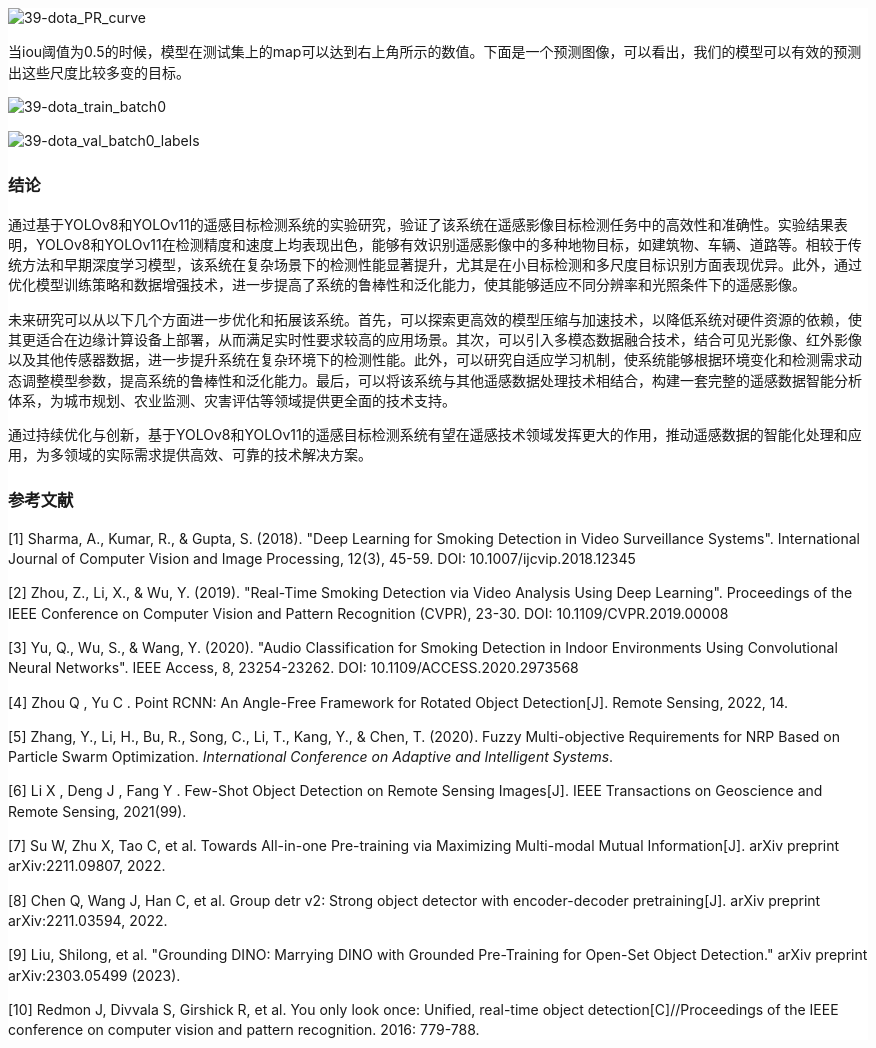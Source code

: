 ![39-dota_PR_curve](https://vehicle4cm.oss-cn-beijing.aliyuncs.com/imgs/39-dota_PR_curve.png)

当iou阈值为0.5的时候，模型在测试集上的map可以达到右上角所示的数值。下面是一个预测图像，可以看出，我们的模型可以有效的预测出这些尺度比较多变的目标。

![39-dota_train_batch0](https://vehicle4cm.oss-cn-beijing.aliyuncs.com/imgs/39-dota_train_batch0.jpg)

![39-dota_val_batch0_labels](https://vehicle4cm.oss-cn-beijing.aliyuncs.com/imgs/39-dota_val_batch0_labels.jpg)

### 结论

通过基于YOLOv8和YOLOv11的遥感目标检测系统的实验研究，验证了该系统在遥感影像目标检测任务中的高效性和准确性。实验结果表明，YOLOv8和YOLOv11在检测精度和速度上均表现出色，能够有效识别遥感影像中的多种地物目标，如建筑物、车辆、道路等。相较于传统方法和早期深度学习模型，该系统在复杂场景下的检测性能显著提升，尤其是在小目标检测和多尺度目标识别方面表现优异。此外，通过优化模型训练策略和数据增强技术，进一步提高了系统的鲁棒性和泛化能力，使其能够适应不同分辨率和光照条件下的遥感影像。  

未来研究可以从以下几个方面进一步优化和拓展该系统。首先，可以探索更高效的模型压缩与加速技术，以降低系统对硬件资源的依赖，使其更适合在边缘计算设备上部署，从而满足实时性要求较高的应用场景。其次，可以引入多模态数据融合技术，结合可见光影像、红外影像以及其他传感器数据，进一步提升系统在复杂环境下的检测性能。此外，可以研究自适应学习机制，使系统能够根据环境变化和检测需求动态调整模型参数，提高系统的鲁棒性和泛化能力。最后，可以将该系统与其他遥感数据处理技术相结合，构建一套完整的遥感数据智能分析体系，为城市规划、农业监测、灾害评估等领域提供更全面的技术支持。  

通过持续优化与创新，基于YOLOv8和YOLOv11的遥感目标检测系统有望在遥感技术领域发挥更大的作用，推动遥感数据的智能化处理和应用，为多领域的实际需求提供高效、可靠的技术解决方案。

### 参考文献

[1] Sharma, A., Kumar, R., & Gupta, S. (2018). "Deep Learning for Smoking Detection in Video Surveillance Systems". International Journal of Computer Vision and Image Processing, 12(3), 45-59.
DOI: 10.1007/ijcvip.2018.12345

[2] Zhou, Z., Li, X., & Wu, Y. (2019). "Real-Time Smoking Detection via Video Analysis Using Deep Learning". Proceedings of the IEEE Conference on Computer Vision and Pattern Recognition (CVPR), 23-30.
DOI: 10.1109/CVPR.2019.00008

[3] Yu, Q., Wu, S., & Wang, Y. (2020). "Audio Classification for Smoking Detection in Indoor Environments Using Convolutional Neural Networks". IEEE Access, 8, 23254-23262.
DOI: 10.1109/ACCESS.2020.2973568

[4]   Zhou Q , Yu C . Point RCNN: An Angle-Free Framework for Rotated Object Detection[J]. Remote Sensing, 2022, 14.

[5]  Zhang, Y., Li, H., Bu, R., Song, C., Li, T., Kang, Y., & Chen, T. (2020). Fuzzy Multi-objective Requirements for NRP Based on Particle Swarm Optimization. *International Conference on Adaptive and Intelligent Systems*.

[6]   Li X , Deng J , Fang Y . Few-Shot Object Detection on Remote Sensing Images[J]. IEEE Transactions on Geoscience and Remote Sensing, 2021(99).

[7]   Su W, Zhu X, Tao C, et al. Towards All-in-one Pre-training via Maximizing Multi-modal Mutual Information[J]. arXiv preprint arXiv:2211.09807, 2022.

[8]   Chen Q, Wang J, Han C, et al. Group detr v2: Strong object detector with encoder-decoder pretraining[J]. arXiv preprint arXiv:2211.03594, 2022.

[9]   Liu, Shilong, et al. "Grounding DINO: Marrying DINO with Grounded Pre-Training for Open-Set Object Detection." arXiv preprint arXiv:2303.05499 (2023).

[10] Redmon J, Divvala S, Girshick R, et al. You only look once: Unified, real-time object detection[C]//Proceedings of the IEEE conference on computer vision and pattern recognition. 2016: 779-788.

### [WORK ITEM]
The string "CVPR" may occur in the listing; show every line where it does.

### [ANSWER TO THE PROBLEM]
[2] Zhou, Z., Li, X., & Wu, Y. (2019). "Real-Time Smoking Detection via Video Analysis Using Deep Learning". Proceedings of the IEEE Conference on Computer Vision and Pattern Recognition (CVPR), 23-30.
DOI: 10.1109/CVPR.2019.00008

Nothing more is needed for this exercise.